There was a report from Newsweek Wednesday saying the FBI created a category to evaluate threats known as anti-government [and] anti-authority violent extremism, saying that it encompasses individuals who it deems a threat but don’t fall under anarchist, militia, or sovereign citizen groups. It cited more than a dozen current and former anonymous government officials saying that the program often investigates supporters of former President Donald Trump.

But the FBI said in a statement to news outlets this week that the report is false. The Epoch Times has contacted the bureau for comment Friday.

“Any allegation that the FBI targets individuals solely for their political beliefs is categorically false,” an FBI spokesperson said. “The FBI investigates those who commit acts of violence or threaten violence, and we do not take action based on political belief or any First Amendment protected activity.”

The spokesperson added that the “threat posed by domestic violent extremists is persistent, evolving, and deadly,” adding, “The FBI’s goal is to detect and stop terrorist attacks, and our focus is on potential criminal violations, violence, and threats of violence.”
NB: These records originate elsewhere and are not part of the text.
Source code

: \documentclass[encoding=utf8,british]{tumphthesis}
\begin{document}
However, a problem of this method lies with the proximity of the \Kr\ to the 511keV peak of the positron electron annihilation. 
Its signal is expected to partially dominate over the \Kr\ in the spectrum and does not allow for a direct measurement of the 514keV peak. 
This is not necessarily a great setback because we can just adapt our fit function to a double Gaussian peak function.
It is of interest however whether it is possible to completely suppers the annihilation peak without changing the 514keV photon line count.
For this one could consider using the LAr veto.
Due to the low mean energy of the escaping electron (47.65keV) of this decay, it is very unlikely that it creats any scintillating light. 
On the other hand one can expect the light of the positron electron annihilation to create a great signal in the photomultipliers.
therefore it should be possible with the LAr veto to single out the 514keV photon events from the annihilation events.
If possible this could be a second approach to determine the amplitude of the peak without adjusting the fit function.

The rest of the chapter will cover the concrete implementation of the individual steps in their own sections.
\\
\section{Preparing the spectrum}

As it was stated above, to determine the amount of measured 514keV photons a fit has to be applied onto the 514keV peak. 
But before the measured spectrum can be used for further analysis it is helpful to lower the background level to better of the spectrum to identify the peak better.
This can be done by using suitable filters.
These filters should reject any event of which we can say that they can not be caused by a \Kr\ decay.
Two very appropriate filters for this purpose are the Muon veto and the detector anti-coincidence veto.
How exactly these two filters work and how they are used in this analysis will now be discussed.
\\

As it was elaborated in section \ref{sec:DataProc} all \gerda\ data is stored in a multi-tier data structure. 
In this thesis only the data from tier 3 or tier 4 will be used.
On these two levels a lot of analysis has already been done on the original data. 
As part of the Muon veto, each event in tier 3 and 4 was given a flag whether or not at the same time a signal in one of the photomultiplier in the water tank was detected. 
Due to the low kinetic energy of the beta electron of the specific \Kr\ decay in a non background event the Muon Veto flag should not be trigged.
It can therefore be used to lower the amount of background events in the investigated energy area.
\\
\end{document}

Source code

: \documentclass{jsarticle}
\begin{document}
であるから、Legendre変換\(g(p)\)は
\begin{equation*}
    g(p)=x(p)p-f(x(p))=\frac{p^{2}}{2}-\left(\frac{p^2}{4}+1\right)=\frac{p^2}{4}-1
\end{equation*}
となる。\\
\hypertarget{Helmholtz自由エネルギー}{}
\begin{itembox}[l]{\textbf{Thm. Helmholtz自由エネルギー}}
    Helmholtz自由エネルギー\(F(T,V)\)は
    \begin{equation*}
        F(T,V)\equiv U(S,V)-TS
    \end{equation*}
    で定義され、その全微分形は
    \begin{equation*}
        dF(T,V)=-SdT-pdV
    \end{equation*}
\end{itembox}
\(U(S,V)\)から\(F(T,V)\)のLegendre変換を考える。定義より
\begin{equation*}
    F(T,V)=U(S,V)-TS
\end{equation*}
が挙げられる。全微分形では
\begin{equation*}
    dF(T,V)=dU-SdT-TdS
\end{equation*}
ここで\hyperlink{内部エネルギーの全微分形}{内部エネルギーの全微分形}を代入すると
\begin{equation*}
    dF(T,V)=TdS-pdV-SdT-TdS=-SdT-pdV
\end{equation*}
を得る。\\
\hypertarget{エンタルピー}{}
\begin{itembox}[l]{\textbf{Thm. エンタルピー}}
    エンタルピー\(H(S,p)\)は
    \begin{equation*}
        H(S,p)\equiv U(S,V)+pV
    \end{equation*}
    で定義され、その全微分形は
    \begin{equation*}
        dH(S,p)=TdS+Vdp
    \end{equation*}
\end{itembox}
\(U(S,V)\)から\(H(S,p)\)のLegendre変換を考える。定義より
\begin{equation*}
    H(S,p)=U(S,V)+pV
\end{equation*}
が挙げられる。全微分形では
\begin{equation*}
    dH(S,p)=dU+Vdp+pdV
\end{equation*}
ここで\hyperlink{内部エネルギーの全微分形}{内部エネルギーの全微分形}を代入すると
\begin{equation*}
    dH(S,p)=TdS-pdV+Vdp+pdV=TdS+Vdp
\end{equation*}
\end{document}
“Anti-government or anti-authority violent extremism [AGAAVE] is one category of domestic terrorism, as well as one of the FBI’s top threat priorities,” the statement continued. “This threat includes anarchist violent extremists, militia violent extremists, sovereign citizen violent extremists, and other violent extremists—some of whom are motivated by a desire to harm those with a real or perceived association with a political party or faction.”

Those so-called extremists “have targeted both Republican and Democratic members of Congress,” the spokesperson said, without elaborating. “We are committed to protecting the safety and constitutional rights of all Americans and will never open an investigation based solely on First Amendment protected activity, including a person’s political beliefs or affiliations,” the statement said.

In the Newsweek report, neither President Trump nor his Make America Great Again (MAGA) slogan were assigned to the aforementioned threat category. The article, however, claimed that unnamed “insiders” said that it applies to alleged “political violence ascribed to the former president’s supporters.”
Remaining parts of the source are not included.